*TRY IT*
Copy each line in the data below that contains the word "myname".

[Dataset entries]
- Opening Delimiter -

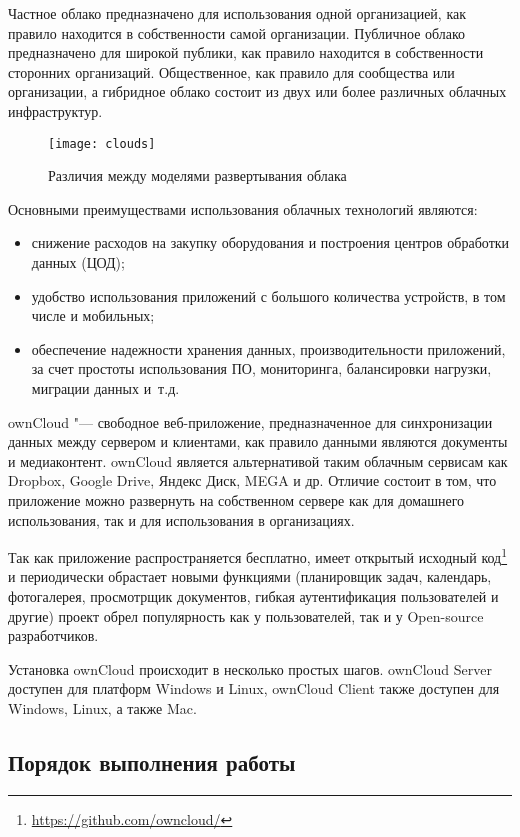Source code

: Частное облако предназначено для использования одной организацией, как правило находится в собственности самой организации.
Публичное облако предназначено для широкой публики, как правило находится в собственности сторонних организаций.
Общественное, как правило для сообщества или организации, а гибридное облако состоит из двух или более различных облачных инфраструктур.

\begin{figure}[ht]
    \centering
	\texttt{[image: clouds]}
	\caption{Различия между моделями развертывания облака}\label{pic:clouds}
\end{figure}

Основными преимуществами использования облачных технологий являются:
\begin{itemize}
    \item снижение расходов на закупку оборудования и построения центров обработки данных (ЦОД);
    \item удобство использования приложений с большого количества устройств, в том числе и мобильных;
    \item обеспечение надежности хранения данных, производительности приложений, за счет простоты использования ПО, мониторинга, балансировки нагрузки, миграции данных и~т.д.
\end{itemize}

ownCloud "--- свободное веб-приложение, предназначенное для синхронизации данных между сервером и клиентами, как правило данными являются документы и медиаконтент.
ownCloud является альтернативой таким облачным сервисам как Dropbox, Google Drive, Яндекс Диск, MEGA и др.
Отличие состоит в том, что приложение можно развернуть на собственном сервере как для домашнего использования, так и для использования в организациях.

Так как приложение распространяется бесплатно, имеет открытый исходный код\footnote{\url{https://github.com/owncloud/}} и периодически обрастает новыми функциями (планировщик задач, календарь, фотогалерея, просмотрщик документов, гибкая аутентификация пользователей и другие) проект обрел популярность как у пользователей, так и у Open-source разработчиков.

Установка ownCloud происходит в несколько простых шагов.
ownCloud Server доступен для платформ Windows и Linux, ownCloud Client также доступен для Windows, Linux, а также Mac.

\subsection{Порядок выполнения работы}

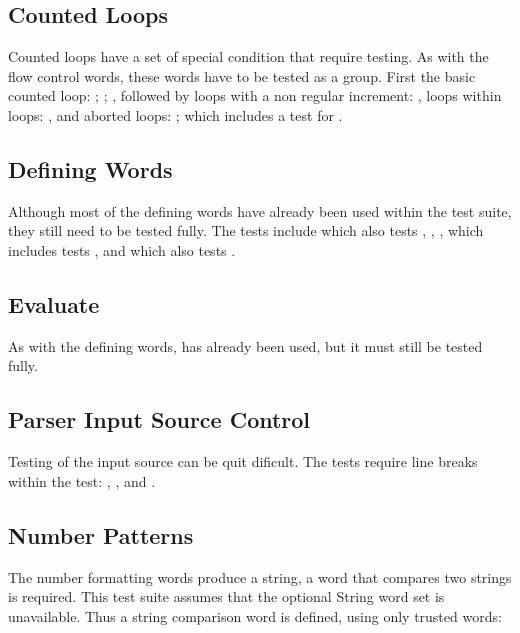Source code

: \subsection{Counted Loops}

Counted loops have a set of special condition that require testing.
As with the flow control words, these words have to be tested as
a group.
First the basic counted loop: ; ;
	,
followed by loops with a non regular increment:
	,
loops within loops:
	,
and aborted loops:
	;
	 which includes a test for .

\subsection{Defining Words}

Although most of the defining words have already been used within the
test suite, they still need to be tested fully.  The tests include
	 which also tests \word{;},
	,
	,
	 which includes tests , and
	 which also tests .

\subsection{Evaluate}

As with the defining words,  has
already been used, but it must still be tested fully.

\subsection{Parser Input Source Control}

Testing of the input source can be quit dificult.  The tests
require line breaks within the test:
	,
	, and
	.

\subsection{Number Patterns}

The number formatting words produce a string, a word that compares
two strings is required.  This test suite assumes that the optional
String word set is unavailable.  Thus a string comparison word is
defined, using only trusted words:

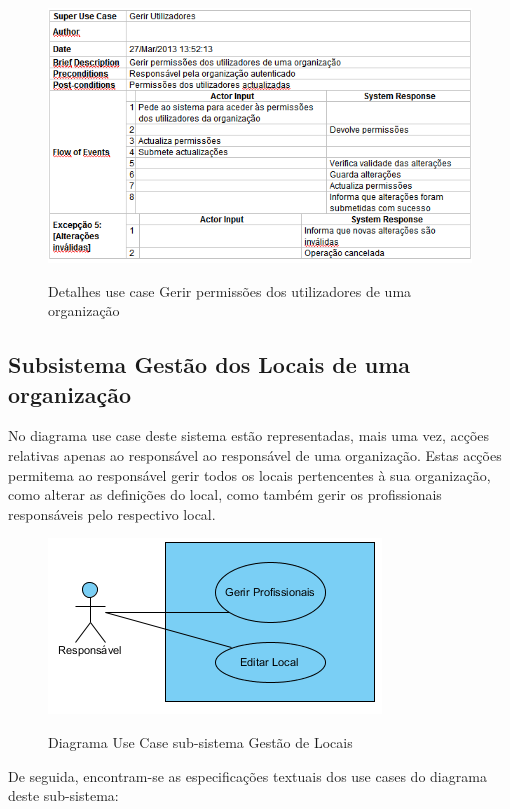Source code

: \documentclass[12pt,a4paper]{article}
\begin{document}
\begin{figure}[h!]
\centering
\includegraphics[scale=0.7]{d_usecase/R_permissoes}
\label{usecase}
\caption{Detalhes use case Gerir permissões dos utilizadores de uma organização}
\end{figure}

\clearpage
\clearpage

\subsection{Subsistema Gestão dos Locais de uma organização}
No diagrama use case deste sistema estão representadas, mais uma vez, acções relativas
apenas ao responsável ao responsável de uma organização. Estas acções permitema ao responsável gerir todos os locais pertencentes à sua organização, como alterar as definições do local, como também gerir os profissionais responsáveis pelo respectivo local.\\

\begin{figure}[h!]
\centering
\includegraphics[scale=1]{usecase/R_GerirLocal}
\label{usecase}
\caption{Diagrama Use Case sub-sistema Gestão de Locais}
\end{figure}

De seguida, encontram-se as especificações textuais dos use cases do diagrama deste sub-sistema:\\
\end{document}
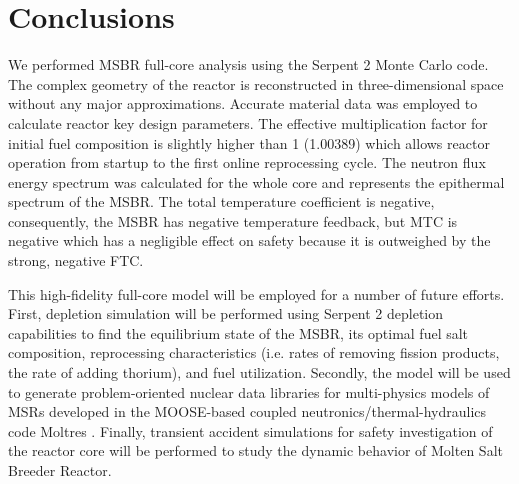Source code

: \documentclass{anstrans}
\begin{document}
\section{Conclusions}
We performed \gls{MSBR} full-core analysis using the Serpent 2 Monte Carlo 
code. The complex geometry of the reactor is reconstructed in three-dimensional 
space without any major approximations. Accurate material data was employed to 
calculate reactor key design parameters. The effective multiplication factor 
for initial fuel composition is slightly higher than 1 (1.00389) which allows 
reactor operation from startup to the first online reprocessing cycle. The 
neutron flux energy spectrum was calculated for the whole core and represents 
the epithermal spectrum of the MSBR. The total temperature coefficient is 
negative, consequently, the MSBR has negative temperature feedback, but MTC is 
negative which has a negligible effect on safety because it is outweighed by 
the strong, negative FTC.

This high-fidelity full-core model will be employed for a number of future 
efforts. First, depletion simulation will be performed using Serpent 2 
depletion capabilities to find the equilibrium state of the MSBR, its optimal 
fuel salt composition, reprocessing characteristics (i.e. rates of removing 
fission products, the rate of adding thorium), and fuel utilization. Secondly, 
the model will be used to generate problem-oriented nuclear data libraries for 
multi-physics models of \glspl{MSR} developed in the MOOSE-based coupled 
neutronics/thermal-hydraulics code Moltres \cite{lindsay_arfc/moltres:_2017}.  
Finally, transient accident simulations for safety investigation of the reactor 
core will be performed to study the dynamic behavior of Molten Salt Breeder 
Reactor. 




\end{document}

- Closing Delimiter -
- Opening Delimiter -

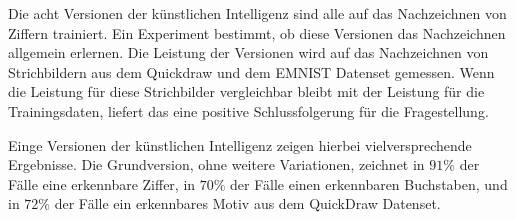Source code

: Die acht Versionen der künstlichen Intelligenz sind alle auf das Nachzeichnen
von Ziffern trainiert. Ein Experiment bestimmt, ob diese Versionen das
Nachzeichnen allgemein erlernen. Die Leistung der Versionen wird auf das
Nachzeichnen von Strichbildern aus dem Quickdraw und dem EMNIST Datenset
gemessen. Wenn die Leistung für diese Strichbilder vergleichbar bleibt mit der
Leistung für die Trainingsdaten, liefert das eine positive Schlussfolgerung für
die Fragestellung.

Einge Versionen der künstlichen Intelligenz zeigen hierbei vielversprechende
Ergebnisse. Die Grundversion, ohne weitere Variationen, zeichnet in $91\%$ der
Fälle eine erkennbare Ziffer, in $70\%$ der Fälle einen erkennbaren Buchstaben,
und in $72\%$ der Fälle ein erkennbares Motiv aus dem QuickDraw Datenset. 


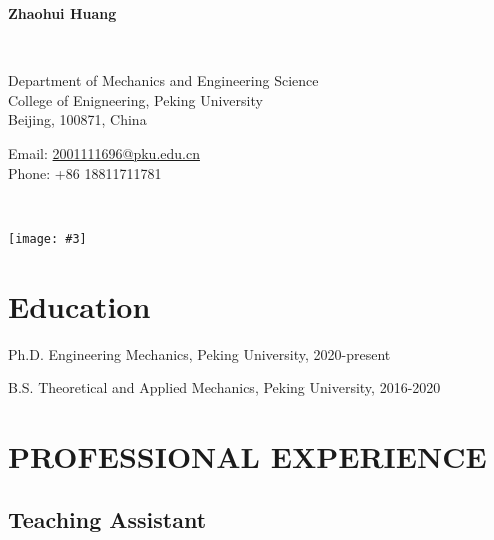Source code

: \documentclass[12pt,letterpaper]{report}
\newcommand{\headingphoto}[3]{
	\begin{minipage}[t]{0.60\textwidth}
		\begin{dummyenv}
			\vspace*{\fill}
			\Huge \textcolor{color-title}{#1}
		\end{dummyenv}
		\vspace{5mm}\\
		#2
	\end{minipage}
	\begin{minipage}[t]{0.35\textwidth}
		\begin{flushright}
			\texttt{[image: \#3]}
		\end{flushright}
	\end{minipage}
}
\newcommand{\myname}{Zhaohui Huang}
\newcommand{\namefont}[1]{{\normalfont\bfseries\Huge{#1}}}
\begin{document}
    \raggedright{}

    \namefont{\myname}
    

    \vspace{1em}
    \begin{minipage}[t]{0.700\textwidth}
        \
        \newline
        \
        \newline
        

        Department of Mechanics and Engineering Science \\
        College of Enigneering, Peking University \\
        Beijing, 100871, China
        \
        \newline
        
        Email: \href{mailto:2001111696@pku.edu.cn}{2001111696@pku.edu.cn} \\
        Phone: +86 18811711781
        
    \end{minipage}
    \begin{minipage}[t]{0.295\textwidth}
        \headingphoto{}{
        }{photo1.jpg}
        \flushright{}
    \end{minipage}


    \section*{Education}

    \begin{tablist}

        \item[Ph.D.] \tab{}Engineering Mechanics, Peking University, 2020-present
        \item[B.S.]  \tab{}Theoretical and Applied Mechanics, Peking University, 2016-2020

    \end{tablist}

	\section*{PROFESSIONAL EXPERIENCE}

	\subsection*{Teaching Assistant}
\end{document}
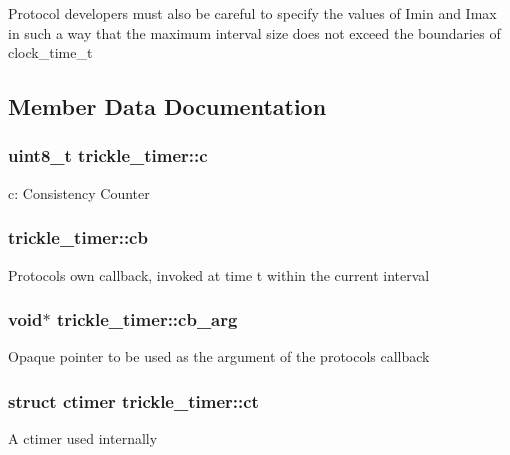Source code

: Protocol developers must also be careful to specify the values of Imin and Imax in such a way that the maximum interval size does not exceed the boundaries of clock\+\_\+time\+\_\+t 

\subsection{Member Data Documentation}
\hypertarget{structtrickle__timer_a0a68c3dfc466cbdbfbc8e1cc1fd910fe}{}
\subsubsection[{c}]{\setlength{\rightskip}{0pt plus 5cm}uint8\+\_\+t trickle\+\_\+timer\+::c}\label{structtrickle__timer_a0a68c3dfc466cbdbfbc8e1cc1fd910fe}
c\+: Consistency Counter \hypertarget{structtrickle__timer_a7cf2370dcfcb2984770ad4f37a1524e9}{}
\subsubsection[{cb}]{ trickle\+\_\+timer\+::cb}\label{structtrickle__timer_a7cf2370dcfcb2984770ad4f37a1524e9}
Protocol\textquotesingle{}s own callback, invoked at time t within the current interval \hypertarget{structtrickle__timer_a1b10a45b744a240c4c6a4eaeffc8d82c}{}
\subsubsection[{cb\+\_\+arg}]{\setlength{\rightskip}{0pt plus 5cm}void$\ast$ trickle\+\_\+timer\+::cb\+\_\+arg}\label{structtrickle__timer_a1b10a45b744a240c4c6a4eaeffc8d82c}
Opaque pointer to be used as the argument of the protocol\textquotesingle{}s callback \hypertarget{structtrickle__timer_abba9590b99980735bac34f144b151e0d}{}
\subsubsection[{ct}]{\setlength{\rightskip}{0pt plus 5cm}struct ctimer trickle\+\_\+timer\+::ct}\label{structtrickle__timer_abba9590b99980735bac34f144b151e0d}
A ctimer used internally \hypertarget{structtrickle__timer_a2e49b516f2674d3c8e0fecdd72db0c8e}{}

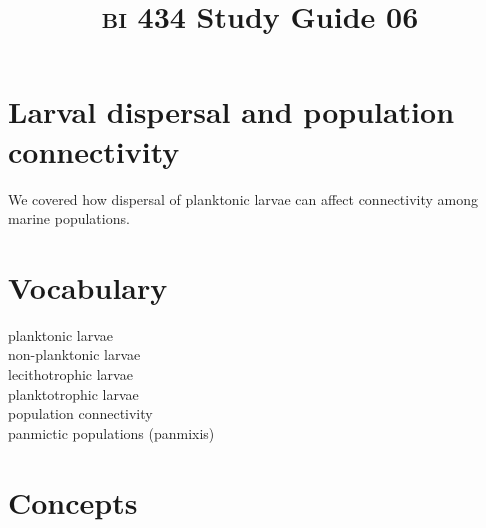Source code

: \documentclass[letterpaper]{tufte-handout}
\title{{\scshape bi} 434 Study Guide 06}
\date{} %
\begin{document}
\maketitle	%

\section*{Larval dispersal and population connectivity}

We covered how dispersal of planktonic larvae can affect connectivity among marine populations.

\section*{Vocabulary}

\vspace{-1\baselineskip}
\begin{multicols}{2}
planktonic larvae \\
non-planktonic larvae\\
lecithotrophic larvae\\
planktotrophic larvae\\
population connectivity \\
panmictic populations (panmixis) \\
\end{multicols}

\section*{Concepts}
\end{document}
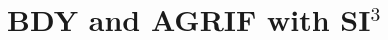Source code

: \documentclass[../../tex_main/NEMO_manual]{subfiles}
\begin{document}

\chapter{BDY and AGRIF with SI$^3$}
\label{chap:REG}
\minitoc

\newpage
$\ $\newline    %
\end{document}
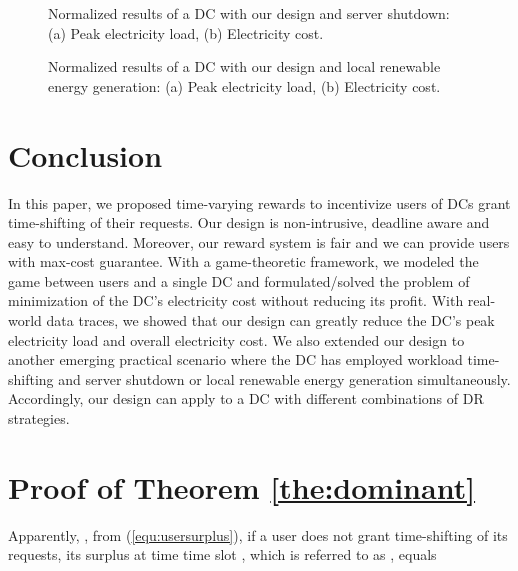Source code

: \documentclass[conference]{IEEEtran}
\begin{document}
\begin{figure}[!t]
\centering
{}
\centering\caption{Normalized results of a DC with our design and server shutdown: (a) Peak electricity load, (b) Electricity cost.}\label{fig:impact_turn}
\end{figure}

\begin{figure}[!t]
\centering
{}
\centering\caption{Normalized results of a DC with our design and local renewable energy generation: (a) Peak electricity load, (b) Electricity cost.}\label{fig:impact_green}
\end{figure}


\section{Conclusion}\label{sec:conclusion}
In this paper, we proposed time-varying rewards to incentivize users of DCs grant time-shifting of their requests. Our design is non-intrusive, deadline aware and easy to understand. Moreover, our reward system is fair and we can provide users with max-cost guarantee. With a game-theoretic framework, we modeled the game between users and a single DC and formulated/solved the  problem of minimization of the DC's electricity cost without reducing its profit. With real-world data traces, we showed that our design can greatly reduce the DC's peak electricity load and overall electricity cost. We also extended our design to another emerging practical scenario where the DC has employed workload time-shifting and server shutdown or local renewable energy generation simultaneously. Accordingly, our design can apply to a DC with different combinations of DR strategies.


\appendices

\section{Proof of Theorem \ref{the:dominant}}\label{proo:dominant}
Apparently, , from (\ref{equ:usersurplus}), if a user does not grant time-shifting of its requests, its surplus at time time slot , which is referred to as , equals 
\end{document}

- Closing Delimiter -

*RESPONSE TO THIS TASK*
\newcommand{\myname}{Zhaohui Huang}
    \namefont{\myname}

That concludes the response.